On the mood board for Ennio Capasa's new collection was a photo of James Chance, the New York no-waver who combined the style of Frank Sinatra with the attitude of Johnny Rotten. In other words, the perfect poster boy for Capasa's theme: rebel tailoring. The designer took a scalpel—or rather, a laser—to menswear classics like the black trench composed of three layers of fabric that, when laser-cut, left a striking rim of red thread as a graphic outline against the black. Other hems were left raw and singed by the laser's kiss.

Capasa is mesmerized by experimental techniques. He dispensed with stitched seams in favor of heat-sealed bonding, and sliced and diced clothes together. That meant the wool sleeves of a loden coat were replaced by khaki leather, while quilted motocross detailing was hybridized into a cardigan. And the designer did away with shirts and ties altogether in favor of punky striped mohair sweaters.

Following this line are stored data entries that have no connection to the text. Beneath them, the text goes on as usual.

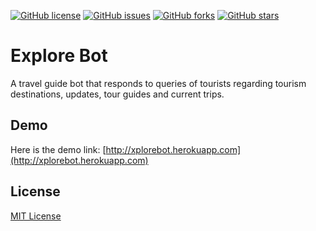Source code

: [![GitHub license](https://img.shields.io/github/license/isophel/ExploreBot)](https://github.com/isophel/ExploreBot/blob/main/LICENSE)
[![GitHub issues](https://img.shields.io/github/issues/isophel/ExploreBot)](https://github.com/isophel/ExploreBot/issues)
[![GitHub forks](https://img.shields.io/github/forks/isophel/ExploreBot)](https://github.com/isophel/ExploreBot/network/)
[![GitHub stars](https://img.shields.io/github/stars/isophel/ExploreBot)](https://github.com/isophel/ExploreBot/stargazers)

# Explore Bot

A travel guide bot that responds to queries of tourists regarding tourism
destinations, updates, tour guides and current trips.

## Demo

Here is the demo link:
[http://xplorebot.herokuapp.com](http://xplorebot.herokuapp.com)

## License

[MIT License](https://github.com/isophel/ExploreBot/blob/main/LICENSE)
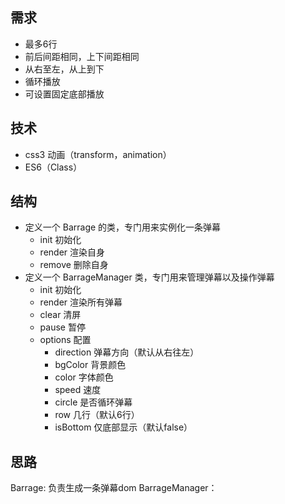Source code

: ## 需求

- 最多6行
- 前后间距相同，上下间距相同
- 从右至左，从上到下
- 循环播放
- 可设置固定底部播放

## 技术

- css3 动画（transform，animation）
- ES6（Class）

## 结构

- 定义一个 Barrage 的类，专门用来实例化一条弹幕
  - init 初始化
  - render 渲染自身
  - remove 删除自身
- 定义一个 BarrageManager 类，专门用来管理弹幕以及操作弹幕
  - init 初始化
  - render 渲染所有弹幕
  - clear 清屏
  - pause 暂停
  - options 配置
    - direction 弹幕方向（默认从右往左）
    - bgColor 背景颜色
    - color 字体颜色
    - speed 速度
    - circle 是否循环弹幕
    - row 几行（默认6行）
    - isBottom 仅底部显示（默认false）

## 思路

Barrage:
负责生成一条弹幕dom
BarrageManager：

The rawness and urgency worked wonders for the collection, which has lately felt like it was drifting a little too far from Costume National's original appeal. Take the tuxedo jacket on today's runway: A staple of the house, it was reconfigured here in knit with a black leather lapel and modeled by Capasa's son. In March, the designer launches his new venture EEQUAL—120 stores in collaboration with Italy's Gruppo Coin. Selling eight collections a year, it will be, he says, "democratic," i.e., something along the Uniqlo model. So maybe this Costume collection could be seen as a forerunner for the cross-generational action to come.